_DATASET EXTRACT:_
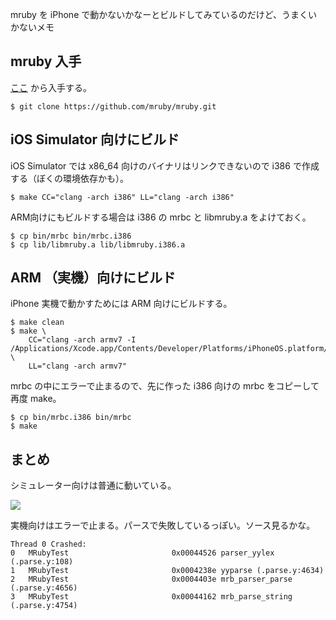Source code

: mruby を iPhone で動かないかなーとビルドしてみているのだけど、うまくいかないメモ

## mruby 入手
[ここ](https://github.com/mruby/mruby) から入手する。

	$ git clone https://github.com/mruby/mruby.git

## iOS Simulator 向けにビルド
iOS Simulator では x86\_64 向けのバイナリはリンクできないので i386 で作成する（ぼくの環境依存かも）。

	$ make CC="clang -arch i386" LL="clang -arch i386"

ARM向けにもビルドする場合は i386 の mrbc と libmruby.a をよけておく。

	$ cp bin/mrbc bin/mrbc.i386
	$ cp lib/libmruby.a lib/libmruby.i386.a

## ARM （実機）向けにビルド
iPhone 実機で動かすためには ARM 向けにビルドする。

	$ make clean
	$ make \
		CC="clang -arch armv7 -I /Applications/Xcode.app/Contents/Developer/Platforms/iPhoneOS.platform/Developer/SDKs/iPhoneOS5.1.sdk/usr/include" \
		LL="clang -arch armv7"

mrbc の中にエラーで止まるので、先に作った i386 向けの mrbc をコピーして再度 make。		

	$ cp bin/mrbc.i386 bin/mrbc
	$ make

## まとめ
シミュレーター向けは普通に動いている。

<img src="https://p.twimg.com/Au2svf9CEAMx6DC.jpg">

実機向けはエラーで止まる。パースで失敗しているっぽい。ソース見るかな。

	Thread 0 Crashed:
	0   MRubyTest                     	0x00044526 parser_yylex (.parse.y:108)
	1   MRubyTest                     	0x0004238e yyparse (.parse.y:4634)
	2   MRubyTest                     	0x0004403e mrb_parser_parse (.parse.y:4656)
	3   MRubyTest                     	0x00044162 mrb_parse_string (.parse.y:4754)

_WORK ITEM:_ An exact reproduction of every record above is required, with no pictures included.

_WRITTEN REPLY:_
Source code

: mruby を iPhone で動かないかなーとビルドしてみているのだけど、うまくいかないメモ

## mruby 入手
[ここ](https://github.com/mruby/mruby) から入手する。

	$ git clone https://github.com/mruby/mruby.git

## iOS Simulator 向けにビルド
iOS Simulator では x86\_64 向けのバイナリはリンクできないので i386 で作成する（ぼくの環境依存かも）。

	$ make CC="clang -arch i386" LL="clang -arch i386"

ARM向けにもビルドする場合は i386 の mrbc と libmruby.a をよけておく。

	$ cp bin/mrbc bin/mrbc.i386
	$ cp lib/libmruby.a lib/libmruby.i386.a

## ARM （実機）向けにビルド
iPhone 実機で動かすためには ARM 向けにビルドする。

	$ make clean
	$ make \
		CC="clang -arch armv7 -I /Applications/Xcode.app/Contents/Developer/Platforms/iPhoneOS.platform/Developer/SDKs/iPhoneOS5.1.sdk/usr/include" \
		LL="clang -arch armv7"

mrbc の中にエラーで止まるので、先に作った i386 向けの mrbc をコピーして再度 make。		

	$ cp bin/mrbc.i386 bin/mrbc
	$ make

## まとめ
シミュレーター向けは普通に動いている。

<img src="https://p.twimg.com/Au2svf9CEAMx6DC.jpg">

実機向けはエラーで止まる。パースで失敗しているっぽい。ソース見るかな。

	Thread 0 Crashed:
	0   MRubyTest                     	0x00044526 parser_yylex (.parse.y:108)
	1   MRubyTest                     	0x0004238e yyparse (.parse.y:4634)
	2   MRubyTest                     	0x0004403e mrb_parser_parse (.parse.y:4656)
	3   MRubyTest                     	0x00044162 mrb_parse_string (.parse.y:4754)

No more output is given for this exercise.